TASK DESCRIPTION.
Count how many lines of the listing contain "tests", then give that number and nothing more.

THE DATA.
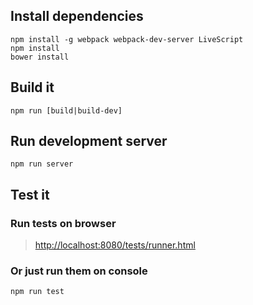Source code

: ## Install dependencies
```
npm install -g webpack webpack-dev-server LiveScript
npm install
bower install
```

## Build it

```
npm run [build|build-dev]
```

## Run development server
```
npm run server
```

## Test it

### Run tests on browser

> [http://localhost:8080/tests/runner.html](http://localhost:8080/tests/runner.html)

### Or just run them on console

```
npm run test
```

RESULT OF THIS EXERCISE.
2